(Exercise materials Opens)

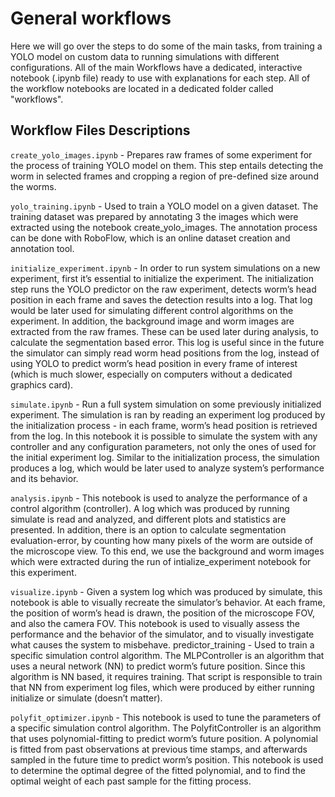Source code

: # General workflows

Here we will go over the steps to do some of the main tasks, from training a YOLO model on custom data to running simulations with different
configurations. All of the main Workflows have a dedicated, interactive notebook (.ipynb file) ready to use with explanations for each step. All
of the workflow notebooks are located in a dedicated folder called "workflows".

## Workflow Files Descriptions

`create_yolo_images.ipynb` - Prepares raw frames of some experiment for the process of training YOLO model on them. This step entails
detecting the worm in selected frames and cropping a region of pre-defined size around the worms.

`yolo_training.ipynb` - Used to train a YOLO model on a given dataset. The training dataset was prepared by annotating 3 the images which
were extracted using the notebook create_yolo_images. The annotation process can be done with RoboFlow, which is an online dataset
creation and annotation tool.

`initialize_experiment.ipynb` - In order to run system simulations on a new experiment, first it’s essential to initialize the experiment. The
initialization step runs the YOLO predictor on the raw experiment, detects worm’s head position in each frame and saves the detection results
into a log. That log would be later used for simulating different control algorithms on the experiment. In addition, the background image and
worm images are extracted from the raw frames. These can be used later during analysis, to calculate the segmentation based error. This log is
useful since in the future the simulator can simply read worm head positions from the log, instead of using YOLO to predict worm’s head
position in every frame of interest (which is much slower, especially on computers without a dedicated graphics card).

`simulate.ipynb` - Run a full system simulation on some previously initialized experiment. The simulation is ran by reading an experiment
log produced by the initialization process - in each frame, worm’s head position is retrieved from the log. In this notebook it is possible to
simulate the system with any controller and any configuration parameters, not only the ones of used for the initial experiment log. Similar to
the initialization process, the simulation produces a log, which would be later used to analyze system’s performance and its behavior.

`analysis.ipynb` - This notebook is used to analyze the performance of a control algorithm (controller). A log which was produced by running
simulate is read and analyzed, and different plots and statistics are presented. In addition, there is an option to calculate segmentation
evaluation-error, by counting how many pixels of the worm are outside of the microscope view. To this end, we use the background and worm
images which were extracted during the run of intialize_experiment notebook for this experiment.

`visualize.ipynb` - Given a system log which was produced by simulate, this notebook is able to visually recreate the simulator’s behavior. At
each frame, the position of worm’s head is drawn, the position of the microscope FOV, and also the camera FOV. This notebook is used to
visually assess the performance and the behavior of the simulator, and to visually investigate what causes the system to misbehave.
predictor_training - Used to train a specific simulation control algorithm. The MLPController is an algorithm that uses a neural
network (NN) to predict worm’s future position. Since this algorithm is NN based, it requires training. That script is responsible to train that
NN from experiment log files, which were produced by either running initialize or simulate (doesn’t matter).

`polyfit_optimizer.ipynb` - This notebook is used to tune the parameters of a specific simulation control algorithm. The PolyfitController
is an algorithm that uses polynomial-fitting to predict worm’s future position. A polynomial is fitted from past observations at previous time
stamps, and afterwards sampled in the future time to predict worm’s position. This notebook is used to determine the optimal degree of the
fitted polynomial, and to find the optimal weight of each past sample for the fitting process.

(Exercise materials Closes)

### Task goal
Your reply should consist of the data, transcribed exactly, and should hold no pictures.

### Output of the exercise
Source code

: # General workflows

Here we will go over the steps to do some of the main tasks, from training a YOLO model on custom data to running simulations with different
configurations. All of the main Workflows have a dedicated, interactive notebook (.ipynb file) ready to use with explanations for each step. All
of the workflow notebooks are located in a dedicated folder called "workflows".

## Workflow Files Descriptions

`create_yolo_images.ipynb` - Prepares raw frames of some experiment for the process of training YOLO model on them. This step entails
detecting the worm in selected frames and cropping a region of pre-defined size around the worms.

`yolo_training.ipynb` - Used to train a YOLO model on a given dataset. The training dataset was prepared by annotating 3 the images which
were extracted using the notebook create_yolo_images. The annotation process can be done with RoboFlow, which is an online dataset
creation and annotation tool.

`initialize_experiment.ipynb` - In order to run system simulations on a new experiment, first it’s essential to initialize the experiment. The
initialization step runs the YOLO predictor on the raw experiment, detects worm’s head position in each frame and saves the detection results
into a log. That log would be later used for simulating different control algorithms on the experiment. In addition, the background image and
worm images are extracted from the raw frames. These can be used later during analysis, to calculate the segmentation based error. This log is
useful since in the future the simulator can simply read worm head positions from the log, instead of using YOLO to predict worm’s head
position in every frame of interest (which is much slower, especially on computers without a dedicated graphics card).

`simulate.ipynb` - Run a full system simulation on some previously initialized experiment. The simulation is ran by reading an experiment
log produced by the initialization process - in each frame, worm’s head position is retrieved from the log. In this notebook it is possible to
simulate the system with any controller and any configuration parameters, not only the ones of used for the initial experiment log. Similar to
the initialization process, the simulation produces a log, which would be later used to analyze system’s performance and its behavior.

`analysis.ipynb` - This notebook is used to analyze the performance of a control algorithm (controller). A log which was produced by running
simulate is read and analyzed, and different plots and statistics are presented. In addition, there is an option to calculate segmentation
evaluation-error, by counting how many pixels of the worm are outside of the microscope view. To this end, we use the background and worm
images which were extracted during the run of intialize_experiment notebook for this experiment.

`visualize.ipynb` - Given a system log which was produced by simulate, this notebook is able to visually recreate the simulator’s behavior. At
each frame, the position of worm’s head is drawn, the position of the microscope FOV, and also the camera FOV. This notebook is used to
visually assess the performance and the behavior of the simulator, and to visually investigate what causes the system to misbehave.
predictor_training - Used to train a specific simulation control algorithm. The MLPController is an algorithm that uses a neural
network (NN) to predict worm’s future position. Since this algorithm is NN based, it requires training. That script is responsible to train that
NN from experiment log files, which were produced by either running initialize or simulate (doesn’t matter).

`polyfit_optimizer.ipynb` - This notebook is used to tune the parameters of a specific simulation control algorithm. The PolyfitController
is an algorithm that uses polynomial-fitting to predict worm’s future position. A polynomial is fitted from past observations at previous time
stamps, and afterwards sampled in the future time to predict worm’s position. This notebook is used to determine the optimal degree of the
fitted polynomial, and to find the optimal weight of each past sample for the fitting process.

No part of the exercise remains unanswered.